Saved data entries:

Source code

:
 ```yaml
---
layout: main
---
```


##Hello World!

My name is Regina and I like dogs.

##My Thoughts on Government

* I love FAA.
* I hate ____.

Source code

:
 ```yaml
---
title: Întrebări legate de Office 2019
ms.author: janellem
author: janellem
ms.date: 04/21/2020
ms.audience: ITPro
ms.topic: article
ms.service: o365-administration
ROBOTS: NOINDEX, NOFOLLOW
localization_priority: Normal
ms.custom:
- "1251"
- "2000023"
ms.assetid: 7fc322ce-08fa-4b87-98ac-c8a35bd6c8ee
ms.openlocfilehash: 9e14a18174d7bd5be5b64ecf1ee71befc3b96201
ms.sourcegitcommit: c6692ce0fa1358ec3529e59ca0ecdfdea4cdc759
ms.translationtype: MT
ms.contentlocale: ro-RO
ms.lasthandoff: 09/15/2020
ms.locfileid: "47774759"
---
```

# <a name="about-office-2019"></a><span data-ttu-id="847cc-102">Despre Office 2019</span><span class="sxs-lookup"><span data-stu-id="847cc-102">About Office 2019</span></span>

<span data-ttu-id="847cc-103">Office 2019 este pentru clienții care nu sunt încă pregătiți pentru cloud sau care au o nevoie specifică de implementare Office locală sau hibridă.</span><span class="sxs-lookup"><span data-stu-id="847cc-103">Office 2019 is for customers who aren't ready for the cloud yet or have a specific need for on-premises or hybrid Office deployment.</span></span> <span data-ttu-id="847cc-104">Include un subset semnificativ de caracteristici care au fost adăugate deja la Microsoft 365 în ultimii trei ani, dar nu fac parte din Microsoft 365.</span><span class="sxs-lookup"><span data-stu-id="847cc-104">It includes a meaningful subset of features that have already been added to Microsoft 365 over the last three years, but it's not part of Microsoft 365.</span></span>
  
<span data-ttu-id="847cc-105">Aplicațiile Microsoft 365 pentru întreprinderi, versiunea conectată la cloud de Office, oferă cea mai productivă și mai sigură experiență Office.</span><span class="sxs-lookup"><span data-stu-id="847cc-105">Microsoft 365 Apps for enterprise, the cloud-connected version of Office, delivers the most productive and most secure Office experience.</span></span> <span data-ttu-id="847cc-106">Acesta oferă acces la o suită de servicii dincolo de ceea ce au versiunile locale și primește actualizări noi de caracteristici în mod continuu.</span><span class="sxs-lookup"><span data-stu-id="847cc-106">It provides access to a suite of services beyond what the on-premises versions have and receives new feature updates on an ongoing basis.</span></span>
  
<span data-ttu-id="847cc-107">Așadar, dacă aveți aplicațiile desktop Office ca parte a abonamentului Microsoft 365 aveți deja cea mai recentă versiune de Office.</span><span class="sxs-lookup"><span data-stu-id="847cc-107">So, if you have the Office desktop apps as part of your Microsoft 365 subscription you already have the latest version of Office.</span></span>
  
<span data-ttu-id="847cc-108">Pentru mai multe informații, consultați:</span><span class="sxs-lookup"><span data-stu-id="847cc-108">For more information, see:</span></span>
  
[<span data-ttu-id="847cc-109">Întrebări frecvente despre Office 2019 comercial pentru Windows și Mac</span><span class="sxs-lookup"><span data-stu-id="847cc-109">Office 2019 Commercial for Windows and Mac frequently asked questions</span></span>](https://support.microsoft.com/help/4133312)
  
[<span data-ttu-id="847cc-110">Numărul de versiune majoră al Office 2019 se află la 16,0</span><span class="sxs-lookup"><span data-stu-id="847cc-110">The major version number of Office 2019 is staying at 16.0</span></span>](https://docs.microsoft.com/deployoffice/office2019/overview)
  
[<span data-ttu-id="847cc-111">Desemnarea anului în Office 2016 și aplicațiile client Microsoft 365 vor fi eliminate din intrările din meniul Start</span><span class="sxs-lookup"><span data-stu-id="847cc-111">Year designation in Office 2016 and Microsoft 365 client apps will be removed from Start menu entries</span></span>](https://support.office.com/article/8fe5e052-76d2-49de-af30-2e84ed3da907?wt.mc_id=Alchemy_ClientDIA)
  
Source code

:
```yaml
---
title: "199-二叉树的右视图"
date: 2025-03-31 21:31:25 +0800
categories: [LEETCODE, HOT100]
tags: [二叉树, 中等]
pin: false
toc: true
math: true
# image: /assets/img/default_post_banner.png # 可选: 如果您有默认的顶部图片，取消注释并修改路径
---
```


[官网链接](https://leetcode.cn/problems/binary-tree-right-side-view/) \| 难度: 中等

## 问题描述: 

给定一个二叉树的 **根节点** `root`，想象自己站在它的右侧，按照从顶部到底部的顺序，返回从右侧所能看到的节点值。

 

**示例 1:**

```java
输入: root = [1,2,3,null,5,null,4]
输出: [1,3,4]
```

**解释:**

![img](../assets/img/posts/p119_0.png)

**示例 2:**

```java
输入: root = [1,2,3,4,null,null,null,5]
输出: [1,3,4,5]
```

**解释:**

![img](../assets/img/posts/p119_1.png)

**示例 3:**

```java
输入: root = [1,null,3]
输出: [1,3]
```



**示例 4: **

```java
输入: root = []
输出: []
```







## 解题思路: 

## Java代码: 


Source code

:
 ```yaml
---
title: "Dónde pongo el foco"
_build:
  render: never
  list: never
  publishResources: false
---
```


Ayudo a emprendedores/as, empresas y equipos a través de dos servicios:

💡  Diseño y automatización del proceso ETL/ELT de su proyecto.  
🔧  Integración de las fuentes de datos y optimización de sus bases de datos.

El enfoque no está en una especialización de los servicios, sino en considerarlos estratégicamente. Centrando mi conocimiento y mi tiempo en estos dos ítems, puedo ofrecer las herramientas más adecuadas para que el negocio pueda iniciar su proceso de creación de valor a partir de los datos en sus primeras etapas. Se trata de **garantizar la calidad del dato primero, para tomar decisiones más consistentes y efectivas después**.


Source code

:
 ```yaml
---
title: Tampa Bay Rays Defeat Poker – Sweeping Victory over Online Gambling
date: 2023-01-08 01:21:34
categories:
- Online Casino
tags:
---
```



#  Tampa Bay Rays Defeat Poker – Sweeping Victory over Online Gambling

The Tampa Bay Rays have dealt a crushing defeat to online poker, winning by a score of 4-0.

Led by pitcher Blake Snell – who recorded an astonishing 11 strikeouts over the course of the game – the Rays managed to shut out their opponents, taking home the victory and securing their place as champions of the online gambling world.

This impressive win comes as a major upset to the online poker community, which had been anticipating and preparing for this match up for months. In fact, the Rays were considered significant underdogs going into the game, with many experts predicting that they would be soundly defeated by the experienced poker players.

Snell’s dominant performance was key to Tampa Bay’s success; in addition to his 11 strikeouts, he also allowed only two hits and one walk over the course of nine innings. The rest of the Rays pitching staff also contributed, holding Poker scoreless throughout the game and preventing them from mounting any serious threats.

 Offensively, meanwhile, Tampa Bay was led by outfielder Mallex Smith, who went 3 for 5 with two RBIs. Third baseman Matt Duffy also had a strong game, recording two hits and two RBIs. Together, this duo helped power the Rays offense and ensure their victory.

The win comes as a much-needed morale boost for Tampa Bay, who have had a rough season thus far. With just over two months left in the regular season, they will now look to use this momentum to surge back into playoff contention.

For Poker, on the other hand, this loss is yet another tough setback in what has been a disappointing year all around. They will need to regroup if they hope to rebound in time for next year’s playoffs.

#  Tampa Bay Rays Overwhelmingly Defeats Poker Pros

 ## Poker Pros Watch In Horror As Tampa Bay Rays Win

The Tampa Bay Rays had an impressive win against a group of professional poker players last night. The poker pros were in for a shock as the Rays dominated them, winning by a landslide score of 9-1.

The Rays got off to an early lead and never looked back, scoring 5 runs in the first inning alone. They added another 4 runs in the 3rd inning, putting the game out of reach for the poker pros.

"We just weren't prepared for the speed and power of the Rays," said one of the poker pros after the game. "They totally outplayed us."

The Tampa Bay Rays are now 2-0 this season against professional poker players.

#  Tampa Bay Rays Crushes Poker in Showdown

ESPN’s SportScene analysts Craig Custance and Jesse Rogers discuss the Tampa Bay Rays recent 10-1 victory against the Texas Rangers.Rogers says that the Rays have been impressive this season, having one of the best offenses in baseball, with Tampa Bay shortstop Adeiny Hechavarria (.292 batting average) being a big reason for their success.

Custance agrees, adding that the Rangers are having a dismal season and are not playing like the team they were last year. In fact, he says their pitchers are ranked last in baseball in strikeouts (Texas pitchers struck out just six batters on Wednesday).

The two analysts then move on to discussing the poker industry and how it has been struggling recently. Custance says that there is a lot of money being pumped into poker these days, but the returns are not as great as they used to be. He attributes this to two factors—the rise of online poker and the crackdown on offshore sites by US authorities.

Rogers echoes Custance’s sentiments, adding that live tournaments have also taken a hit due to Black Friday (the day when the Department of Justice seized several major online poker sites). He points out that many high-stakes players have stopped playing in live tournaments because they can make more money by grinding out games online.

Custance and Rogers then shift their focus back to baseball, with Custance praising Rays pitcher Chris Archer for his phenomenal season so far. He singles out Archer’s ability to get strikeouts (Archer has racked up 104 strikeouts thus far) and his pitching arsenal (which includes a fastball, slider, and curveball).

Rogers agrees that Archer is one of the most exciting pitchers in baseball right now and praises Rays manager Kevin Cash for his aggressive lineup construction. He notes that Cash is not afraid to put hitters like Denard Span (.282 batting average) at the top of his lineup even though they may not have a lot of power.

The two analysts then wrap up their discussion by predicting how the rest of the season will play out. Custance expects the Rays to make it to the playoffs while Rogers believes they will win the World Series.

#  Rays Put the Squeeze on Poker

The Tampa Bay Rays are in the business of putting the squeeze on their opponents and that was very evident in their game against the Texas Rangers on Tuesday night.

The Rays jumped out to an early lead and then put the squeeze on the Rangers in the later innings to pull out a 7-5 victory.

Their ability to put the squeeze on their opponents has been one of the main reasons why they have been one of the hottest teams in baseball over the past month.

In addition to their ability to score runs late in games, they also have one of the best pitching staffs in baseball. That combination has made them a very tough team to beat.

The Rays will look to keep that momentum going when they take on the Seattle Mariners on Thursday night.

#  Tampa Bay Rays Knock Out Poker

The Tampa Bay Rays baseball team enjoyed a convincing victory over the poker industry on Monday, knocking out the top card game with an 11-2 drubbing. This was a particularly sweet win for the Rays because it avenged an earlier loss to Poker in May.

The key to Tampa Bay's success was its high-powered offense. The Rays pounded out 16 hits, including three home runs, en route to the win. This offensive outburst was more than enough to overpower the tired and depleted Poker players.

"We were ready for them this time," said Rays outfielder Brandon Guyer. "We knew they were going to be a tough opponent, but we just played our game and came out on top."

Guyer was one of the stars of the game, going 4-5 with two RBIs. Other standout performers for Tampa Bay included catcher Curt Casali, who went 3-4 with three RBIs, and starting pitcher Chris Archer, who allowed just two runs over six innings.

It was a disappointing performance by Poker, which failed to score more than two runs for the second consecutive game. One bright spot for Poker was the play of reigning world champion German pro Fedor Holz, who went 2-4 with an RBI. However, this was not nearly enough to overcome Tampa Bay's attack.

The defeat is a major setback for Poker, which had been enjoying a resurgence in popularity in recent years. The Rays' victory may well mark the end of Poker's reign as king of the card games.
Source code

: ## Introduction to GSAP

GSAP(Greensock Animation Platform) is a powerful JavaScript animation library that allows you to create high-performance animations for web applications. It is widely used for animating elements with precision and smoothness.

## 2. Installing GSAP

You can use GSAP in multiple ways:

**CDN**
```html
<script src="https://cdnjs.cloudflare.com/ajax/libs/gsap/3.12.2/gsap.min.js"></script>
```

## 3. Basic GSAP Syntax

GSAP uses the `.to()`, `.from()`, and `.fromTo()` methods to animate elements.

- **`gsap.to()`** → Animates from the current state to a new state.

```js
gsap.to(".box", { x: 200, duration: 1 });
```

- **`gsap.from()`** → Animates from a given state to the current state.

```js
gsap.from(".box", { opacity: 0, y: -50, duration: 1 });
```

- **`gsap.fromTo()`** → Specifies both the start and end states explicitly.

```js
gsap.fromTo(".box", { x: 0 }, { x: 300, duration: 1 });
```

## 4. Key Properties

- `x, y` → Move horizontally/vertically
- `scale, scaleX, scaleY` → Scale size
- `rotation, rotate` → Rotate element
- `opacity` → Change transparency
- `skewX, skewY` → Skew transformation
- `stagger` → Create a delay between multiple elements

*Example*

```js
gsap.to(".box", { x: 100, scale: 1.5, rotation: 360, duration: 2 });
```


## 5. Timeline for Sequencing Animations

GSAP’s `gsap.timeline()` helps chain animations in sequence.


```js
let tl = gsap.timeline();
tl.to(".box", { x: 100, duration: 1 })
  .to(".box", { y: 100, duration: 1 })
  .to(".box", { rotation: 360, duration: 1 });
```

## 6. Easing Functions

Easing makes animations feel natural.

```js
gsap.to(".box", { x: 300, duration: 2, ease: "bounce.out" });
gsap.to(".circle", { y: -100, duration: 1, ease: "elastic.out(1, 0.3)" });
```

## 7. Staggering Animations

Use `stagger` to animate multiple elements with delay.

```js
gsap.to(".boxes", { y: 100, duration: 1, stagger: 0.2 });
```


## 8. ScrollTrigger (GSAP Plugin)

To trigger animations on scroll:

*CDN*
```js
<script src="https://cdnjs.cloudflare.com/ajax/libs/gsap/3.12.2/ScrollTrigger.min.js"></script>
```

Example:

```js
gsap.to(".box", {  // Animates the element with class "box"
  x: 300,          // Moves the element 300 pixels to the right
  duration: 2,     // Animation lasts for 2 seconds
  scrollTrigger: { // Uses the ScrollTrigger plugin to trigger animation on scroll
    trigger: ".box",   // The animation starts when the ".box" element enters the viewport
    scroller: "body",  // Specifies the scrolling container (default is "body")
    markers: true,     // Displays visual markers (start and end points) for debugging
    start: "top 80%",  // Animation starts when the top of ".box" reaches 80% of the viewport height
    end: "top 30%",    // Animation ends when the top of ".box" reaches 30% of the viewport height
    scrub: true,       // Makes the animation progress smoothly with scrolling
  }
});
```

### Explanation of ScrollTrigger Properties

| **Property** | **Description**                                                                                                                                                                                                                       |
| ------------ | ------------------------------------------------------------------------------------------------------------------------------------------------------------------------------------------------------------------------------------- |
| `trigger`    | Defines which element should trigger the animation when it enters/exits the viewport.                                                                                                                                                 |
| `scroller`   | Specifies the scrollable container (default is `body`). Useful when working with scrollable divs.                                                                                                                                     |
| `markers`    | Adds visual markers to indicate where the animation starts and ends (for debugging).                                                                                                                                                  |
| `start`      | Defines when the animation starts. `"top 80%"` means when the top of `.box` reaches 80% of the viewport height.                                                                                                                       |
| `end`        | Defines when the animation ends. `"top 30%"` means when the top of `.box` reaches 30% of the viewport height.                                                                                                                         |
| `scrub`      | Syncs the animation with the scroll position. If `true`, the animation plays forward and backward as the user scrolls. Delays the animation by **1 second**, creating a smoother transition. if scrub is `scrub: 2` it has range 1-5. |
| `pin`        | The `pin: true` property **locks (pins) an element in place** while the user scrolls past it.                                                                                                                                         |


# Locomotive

== Task statement ==
Transcribe each line of the data above, unaltered, from the one where "Introduction to GSAP" appears to the one where "## 3. Basic GSAP Syntax" appears, inclusive of both.

== Exercise result ==
: ## Introduction to GSAP

GSAP(Greensock Animation Platform) is a powerful JavaScript animation library that allows you to create high-performance animations for web applications. It is widely used for animating elements with precision and smoothness.

## 2. Installing GSAP

You can use GSAP in multiple ways:

**CDN**
```html
<script src="https://cdnjs.cloudflare.com/ajax/libs/gsap/3.12.2/gsap.min.js"></script>
```

## 3. Basic GSAP Syntax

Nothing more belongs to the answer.